Sh. T. Banusekar, the Ld. representative for the assessee, submitted that the assessee entered into an agreement for development of land with M/s Delux Apartments & Building Company. As per this agreement, the assessee is entitled to retain 45% of undivided share of the land and 55% of undivided share in the land would go to M/s Deluxe Apartments & Building Company.

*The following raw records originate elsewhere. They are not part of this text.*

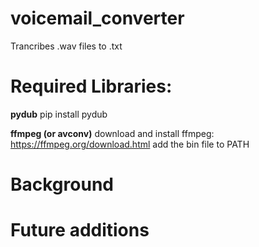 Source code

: # voicemail_converter
Trancribes .wav files to .txt

# Required Libraries:

**pydub**
pip install pydub

**ffmpeg (or avconv)**
download and install ffmpeg: https://ffmpeg.org/download.html
add the bin file to PATH

# Background

# Future additions
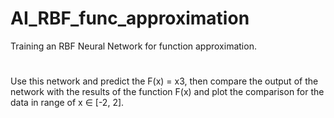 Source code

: # AI_RBF_func_approximation
Training an RBF Neural Network for function approximation.
#
Use this network and predict the F(x) = x3, then compare the output of the network with the results of the function F(x) and plot the comparison for the data in range of x ∈ [-2, 2].
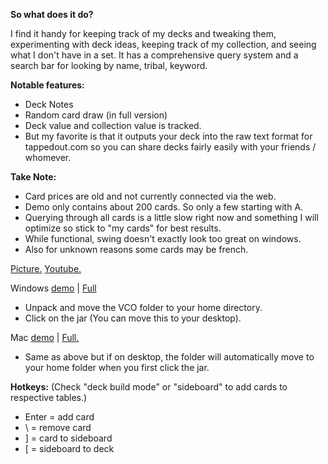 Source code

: **So what does it do?**

I find it handy for keeping track of my decks and tweaking them, experimenting with deck ideas, keeping track of my collection, and seeing what I don't have in a set. It has a comprehensive query system and a search bar for looking by name, tribal, keyword.

**Notable features:**
- Deck Notes
- Random card draw (in full version)
- Deck value and collection value is tracked.
- But my favorite is that it outputs your deck into the raw text format for tappedout.com so you can share decks fairly easily with your friends / whomever.

**Take Note:**

- Card prices are old and not currently connected via the web.
- Demo only contains about 200 cards. So only a few starting with A.
- Querying through all cards is a little slow right now and something I will optimize so stick to "my cards" for best results.
- While functional, swing doesn't exactly look too great on windows.
- Also for unknown reasons some cards may be french.


<a href="http://i.imgur.com/4Sh8rBx.png" rel="nofollow" target="_blank">Picture.</a> <a href="http://www.youtube.com/watch?v=IFpPBQsTcFo&feature=youtu.be" rel="nofollow" target="_blank">Youtube.</a>

Windows <a href="https://dl.dropboxusercontent.com/s/79iwezw9q6nf9k3/WindowsDemo.zip?dl=1&token_hash=AAFoeYnTwoT6TbSsW0Qehqm3-fLbQ1quPoNfb90cHJjSag"> 
demo</a> | <a href="https://dl.dropboxusercontent.com/s/fpeg9z28seyafrq/VCO.zip?dl=1&token_hash=AAE3i-QXBQRjgTLeCf8KyhdPN5F50TdTWP-FEbiUi4JOsA">
Full</a>
- Unpack and move the VCO folder to your home directory.
- Click on the jar (You can move this to your desktop).

Mac <a href="https://dl.dropboxusercont   ent.com/s/g4e9r90k1lsmeeh/Demo.zip?dl=1&token_hash=AAF-1OewSQhskTMSAzYapn_0-Kj0qhNKaJ2Zp0bRb2Mtqw">
demo</a> | <a href="https://dl-web.dropbox.com/get/VCO.zip?w=AACM9uKaoz7t9jwWAYN-qN8Bbni_fsRUZwDvVCSj5H7vhQ&dl=1">
Full.</a>
- Same as above but if on desktop, the folder will automatically move to your home folder when you first click the jar.

**Hotkeys:** (Check "deck build mode" or "sideboard" to add cards to respective tables.)

- Enter = add card
- \ = remove card
- ] = card to sideboard
- [ = sideboard to deck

The assessee, according to the Ld. representative, has not done anything other than providing the land for development. The entire business activity was done by M/s Deluxe Apartments & Building Company. After completion of the project, M/s Deluxe Apartments & Building Company handed over seven flats to the assessee-firm, which was shown as fixed assets in the financials. However, the Assessing Officer found that the business of the partnership firm was purchasing and selling of the land, therefore, the activities of the assessee have to be considered as business activity and profit on sale of land has to be assessed as business income by the Assessing Officer. The assessee returned the profit on sale of land as capital gain since the land was transferred to M/s Delux Apartments & Building Company.
The Ld. representative for the assessee further submitted that the subject land was situated at Nolambur in the suburban area of Chennai. In fact, the land was purchased by M/s Petro Plast Industries in February and March, 2005. The partnership of the assessee-firm was formed in April, 2005. Therefore, when the land was purchased, the firm itself was not in existence. Therefore, the intention of the individual partners, at the time of purchase of property, is only to treat the land as capital asset and not as trading asset. The partnership firm, which came into existence subsequent to purchase of land, has treated the land as capital asset in their books of account. After the formation of partnership firm, the document was registered in the name of the assessee-firm on 23.05.2005. Since the land was treated as capital asset, in order to generate funds to the assessee-firm, they intended to sell the land for a profit. Accordingly, in order to earn more profit on sale of land, a Memorandum of Understanding was entered for development of land with M/s Deluxe Apartments & Building Company. The sale consideration in the form of 88,200 sq.ft. of constructed area, which is equal to 45% of constructed area, was given to the assessee- firm. What was received by the assessee-firm was treated as capital asset. Therefore, the assessee returned the profit on sale of the property as capital gain. However, the Assessing Officer has treated the same as business income of the assessee.
Referring to the order of the CIT(Appeals), the Ld. representative for the assessee submitted that the land in question was purchased as investment and the same was shown under the head “fixed asset” in the books and not under “current asset”. The CIT(Appeals) ignored that the intention of the assessee is not to treat the assets as stock-in-trade. According to the Ld. representative, the assessee has not constructed any flat over the land. The assessee has simply handed over the land to M/s Deluxe Apartments & Building Company for construction and realized the profit in the form of 45% of constructed area. According to the Ld. representative, the original intention of the assessee was to keep the land as investment and not as trader. Referring to the order of the CIT(Appeals), the Ld. representative submitted that it is not correct to say that the dominant intention of the assessee was to commercially exploit the land for housing project. In fact, the payment for purchase of land was made in the month of February and March, 2005, before the partnership firm came into existence.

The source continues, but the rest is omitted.